** PROBLEM REQUIREMENTS **
As you print the data below, keep every line exactly as it is and leave the images behind.

(Stored data)
-*-

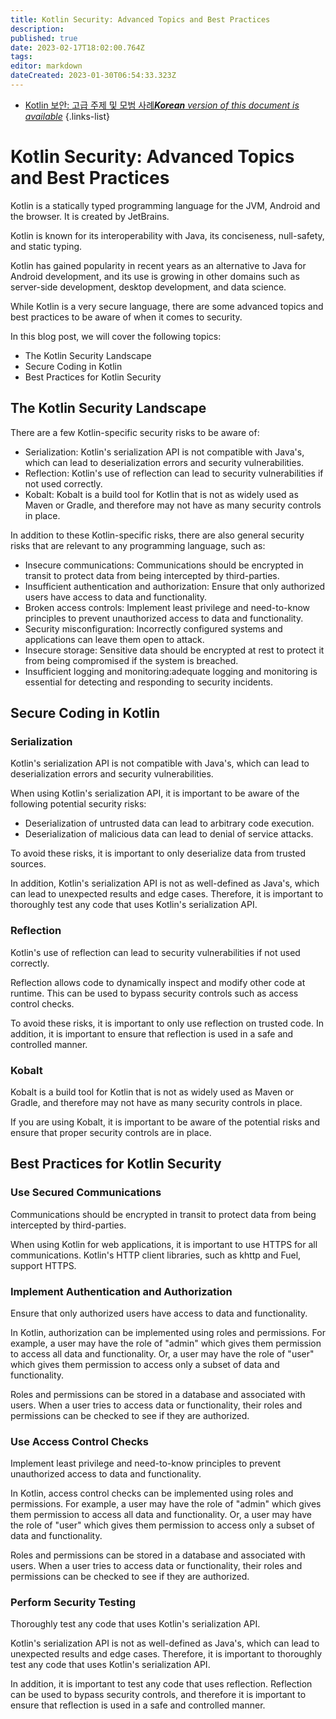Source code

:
 ```yaml
---
title: Kotlin Security: Advanced Topics and Best Practices
description: 
published: true
date: 2023-02-17T18:02:00.764Z
tags: 
editor: markdown
dateCreated: 2023-01-30T06:54:33.323Z
---
```


- [Kotlin 보안: 고급 주제 및 모범 사례***Korean** version of this document is available*](/ko/Knowledge-base/Kotlin/kotlin-security-advanced-topics-and-best-practices)
{.links-list}


# Kotlin Security: Advanced Topics and Best Practices

Kotlin is a statically typed programming language for the JVM, Android and the browser. It is created by JetBrains.

Kotlin is known for its interoperability with Java, its conciseness, null-safety, and static typing.

Kotlin has gained popularity in recent years as an alternative to Java for Android development, and its use is growing in other domains such as server-side development, desktop development, and data science.

While Kotlin is a very secure language, there are some advanced topics and best practices to be aware of when it comes to security.

In this blog post, we will cover the following topics:

- The Kotlin Security Landscape
- Secure Coding in Kotlin
- Best Practices for Kotlin Security

## The Kotlin Security Landscape

There are a few Kotlin-specific security risks to be aware of:

- Serialization: Kotlin's serialization API is not compatible with Java's, which can lead to deserialization errors and security vulnerabilities.
- Reflection: Kotlin's use of reflection can lead to security vulnerabilities if not used correctly.
- Kobalt: Kobalt is a build tool for Kotlin that is not as widely used as Maven or Gradle, and therefore may not have as many security controls in place.

In addition to these Kotlin-specific risks, there are also general security risks that are relevant to any programming language, such as:

- Insecure communications: Communications should be encrypted in transit to protect data from being intercepted by third-parties.
- Insufficient authentication and authorization: Ensure that only authorized users have access to data and functionality.
- Broken access controls: Implement least privilege and need-to-know principles to prevent unauthorized access to data and functionality.
- Security misconfiguration: Incorrectly configured systems and applications can leave them open to attack.
- Insecure storage: Sensitive data should be encrypted at rest to protect it from being compromised if the system is breached.
- Insufficient logging and monitoring:adequate logging and monitoring is essential for detecting and responding to security incidents.

## Secure Coding in Kotlin

### Serialization

Kotlin's serialization API is not compatible with Java's, which can lead to deserialization errors and security vulnerabilities.

When using Kotlin's serialization API, it is important to be aware of the following potential security risks:

- Deserialization of untrusted data can lead to arbitrary code execution.
- Deserialization of malicious data can lead to denial of service attacks.

To avoid these risks, it is important to only deserialize data from trusted sources.

In addition, Kotlin's serialization API is not as well-defined as Java's, which can lead to unexpected results and edge cases. Therefore, it is important to thoroughly test any code that uses Kotlin's serialization API.

### Reflection

Kotlin's use of reflection can lead to security vulnerabilities if not used correctly.

Reflection allows code to dynamically inspect and modify other code at runtime. This can be used to bypass security controls such as access control checks.

To avoid these risks, it is important to only use reflection on trusted code. In addition, it is important to ensure that reflection is used in a safe and controlled manner.

### Kobalt

Kobalt is a build tool for Kotlin that is not as widely used as Maven or Gradle, and therefore may not have as many security controls in place.

If you are using Kobalt, it is important to be aware of the potential risks and ensure that proper security controls are in place.

## Best Practices for Kotlin Security

### Use Secured Communications

Communications should be encrypted in transit to protect data from being intercepted by third-parties.

When using Kotlin for web applications, it is important to use HTTPS for all communications. Kotlin's HTTP client libraries, such as khttp and Fuel, support HTTPS.

### Implement Authentication and Authorization

Ensure that only authorized users have access to data and functionality.

In Kotlin, authorization can be implemented using roles and permissions. For example, a user may have the role of "admin" which gives them permission to access all data and functionality. Or, a user may have the role of "user" which gives them permission to access only a subset of data and functionality.

Roles and permissions can be stored in a database and associated with users. When a user tries to access data or functionality, their roles and permissions can be checked to see if they are authorized.

### Use Access Control Checks

Implement least privilege and need-to-know principles to prevent unauthorized access to data and functionality.

In Kotlin, access control checks can be implemented using roles and permissions. For example, a user may have the role of "admin" which gives them permission to access all data and functionality. Or, a user may have the role of "user" which gives them permission to access only a subset of data and functionality.

Roles and permissions can be stored in a database and associated with users. When a user tries to access data or functionality, their roles and permissions can be checked to see if they are authorized.

### Perform Security Testing

Thoroughly test any code that uses Kotlin's serialization API.

Kotlin's serialization API is not as well-defined as Java's, which can lead to unexpected results and edge cases. Therefore, it is important to thoroughly test any code that uses Kotlin's serialization API.

In addition, it is important to test any code that uses reflection. Reflection can be used to bypass security controls, and therefore it is important to ensure that reflection is used in a safe and controlled manner.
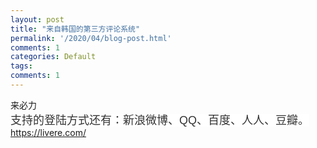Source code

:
```yaml
---
layout: post
title: "来自韩国的第三方评论系统"
permalink: '/2020/04/blog-post.html'
comments: 1
categories: Default
tags: 
comments: 1
---
```

来必力  
<span style='background-color: white; color: #333333; font-family: Cambria, "Microsoft Yahei", sans-serif; font-size: 18px; text-align: justify;'>支持的登陆方式还有：新浪微博、QQ、百度、人人、豆瓣。</span>  
<https://livere.com/>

-*-

** OUTPUT OF THE TASK **
Source code

:
 ```yaml
---
title: Kotlin Security: Advanced Topics and Best Practices
description: 
published: true
date: 2023-02-17T18:02:00.764Z
tags: 
editor: markdown
dateCreated: 2023-01-30T06:54:33.323Z
---
```


- [Kotlin 보안: 고급 주제 및 모범 사례***Korean** version of this document is available*](/ko/Knowledge-base/Kotlin/kotlin-security-advanced-topics-and-best-practices)
{.links-list}


# Kotlin Security: Advanced Topics and Best Practices

Kotlin is a statically typed programming language for the JVM, Android and the browser. It is created by JetBrains.

Kotlin is known for its interoperability with Java, its conciseness, null-safety, and static typing.

Kotlin has gained popularity in recent years as an alternative to Java for Android development, and its use is growing in other domains such as server-side development, desktop development, and data science.

While Kotlin is a very secure language, there are some advanced topics and best practices to be aware of when it comes to security.

In this blog post, we will cover the following topics:

- The Kotlin Security Landscape
- Secure Coding in Kotlin
- Best Practices for Kotlin Security

## The Kotlin Security Landscape

There are a few Kotlin-specific security risks to be aware of:

- Serialization: Kotlin's serialization API is not compatible with Java's, which can lead to deserialization errors and security vulnerabilities.
- Reflection: Kotlin's use of reflection can lead to security vulnerabilities if not used correctly.
- Kobalt: Kobalt is a build tool for Kotlin that is not as widely used as Maven or Gradle, and therefore may not have as many security controls in place.

In addition to these Kotlin-specific risks, there are also general security risks that are relevant to any programming language, such as:

- Insecure communications: Communications should be encrypted in transit to protect data from being intercepted by third-parties.
- Insufficient authentication and authorization: Ensure that only authorized users have access to data and functionality.
- Broken access controls: Implement least privilege and need-to-know principles to prevent unauthorized access to data and functionality.
- Security misconfiguration: Incorrectly configured systems and applications can leave them open to attack.
- Insecure storage: Sensitive data should be encrypted at rest to protect it from being compromised if the system is breached.
- Insufficient logging and monitoring:adequate logging and monitoring is essential for detecting and responding to security incidents.

## Secure Coding in Kotlin

### Serialization

Kotlin's serialization API is not compatible with Java's, which can lead to deserialization errors and security vulnerabilities.

When using Kotlin's serialization API, it is important to be aware of the following potential security risks:

- Deserialization of untrusted data can lead to arbitrary code execution.
- Deserialization of malicious data can lead to denial of service attacks.

To avoid these risks, it is important to only deserialize data from trusted sources.

In addition, Kotlin's serialization API is not as well-defined as Java's, which can lead to unexpected results and edge cases. Therefore, it is important to thoroughly test any code that uses Kotlin's serialization API.

### Reflection

Kotlin's use of reflection can lead to security vulnerabilities if not used correctly.

Reflection allows code to dynamically inspect and modify other code at runtime. This can be used to bypass security controls such as access control checks.

To avoid these risks, it is important to only use reflection on trusted code. In addition, it is important to ensure that reflection is used in a safe and controlled manner.

### Kobalt

Kobalt is a build tool for Kotlin that is not as widely used as Maven or Gradle, and therefore may not have as many security controls in place.

If you are using Kobalt, it is important to be aware of the potential risks and ensure that proper security controls are in place.

## Best Practices for Kotlin Security

### Use Secured Communications

Communications should be encrypted in transit to protect data from being intercepted by third-parties.

When using Kotlin for web applications, it is important to use HTTPS for all communications. Kotlin's HTTP client libraries, such as khttp and Fuel, support HTTPS.

### Implement Authentication and Authorization

Ensure that only authorized users have access to data and functionality.

In Kotlin, authorization can be implemented using roles and permissions. For example, a user may have the role of "admin" which gives them permission to access all data and functionality. Or, a user may have the role of "user" which gives them permission to access only a subset of data and functionality.

Roles and permissions can be stored in a database and associated with users. When a user tries to access data or functionality, their roles and permissions can be checked to see if they are authorized.

### Use Access Control Checks

Implement least privilege and need-to-know principles to prevent unauthorized access to data and functionality.

In Kotlin, access control checks can be implemented using roles and permissions. For example, a user may have the role of "admin" which gives them permission to access all data and functionality. Or, a user may have the role of "user" which gives them permission to access only a subset of data and functionality.

Roles and permissions can be stored in a database and associated with users. When a user tries to access data or functionality, their roles and permissions can be checked to see if they are authorized.

### Perform Security Testing

Thoroughly test any code that uses Kotlin's serialization API.

Kotlin's serialization API is not as well-defined as Java's, which can lead to unexpected results and edge cases. Therefore, it is important to thoroughly test any code that uses Kotlin's serialization API.

In addition, it is important to test any code that uses reflection. Reflection can be used to bypass security controls, and therefore it is important to ensure that reflection is used in a safe and controlled manner.
Source code

:
```yaml
---
layout: post
title: "来自韩国的第三方评论系统"
permalink: '/2020/04/blog-post.html'
comments: 1
categories: Default
tags: 
comments: 1
---
```

来必力  
<span style='background-color: white; color: #333333; font-family: Cambria, "Microsoft Yahei", sans-serif; font-size: 18px; text-align: justify;'>支持的登陆方式还有：新浪微博、QQ、百度、人人、豆瓣。</span>  
<https://livere.com/>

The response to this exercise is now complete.